=== WORK TO COMPLETE ===
Could you give the data below again exactly, apart from the pictures?

=== SUPPLIED INFORMATION ===

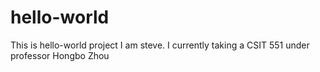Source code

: # hello-world
This is hello-world project
I am steve. I currently taking a CSIT 551 under professor Hongbo Zhou 
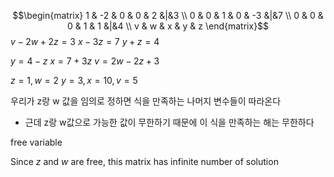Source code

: $$\begin{matrix}
1 & -2 & 0 & 0 & 2 &|&3 \\
0 & 0 & 1 & 0 & -3 &|&7 \\
0 & 0 & 0 & 1 & 1 &|&4 \\
v & w & x & y & z
\end{matrix}$$
$v-2w+2z=3$
$x-3z=7$
$y+z=4$

$y=4-z$
$x=7+3z$
$v=2w-2z+3$

$z=1, w=2$
$y=3, x=10, v=5$

우리가 z랑 w 값을 임의로 정하면 식을 만족하는 나머지 변수들이 따라온다
- 근데 z랑 w값으로 가능한 값이 무한하기 때문에 이 식을 만족하는 해는 무한하다

free variable

Since $z$ and $w$ are free, this matrix has infinite number of solution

=== ANSWER SECTION ===
Source code

: # hello-world
This is hello-world project
I am steve. I currently taking a CSIT 551 under professor Hongbo Zhou 
Source code

: $$\begin{matrix}
1 & -2 & 0 & 0 & 2 &|&3 \\
0 & 0 & 1 & 0 & -3 &|&7 \\
0 & 0 & 0 & 1 & 1 &|&4 \\
v & w & x & y & z
\end{matrix}$$
$v-2w+2z=3$
$x-3z=7$
$y+z=4$

$y=4-z$
$x=7+3z$
$v=2w-2z+3$

$z=1, w=2$
$y=3, x=10, v=5$

우리가 z랑 w 값을 임의로 정하면 식을 만족하는 나머지 변수들이 따라온다
- 근데 z랑 w값으로 가능한 값이 무한하기 때문에 이 식을 만족하는 해는 무한하다

free variable

Since $z$ and $w$ are free, this matrix has infinite number of solution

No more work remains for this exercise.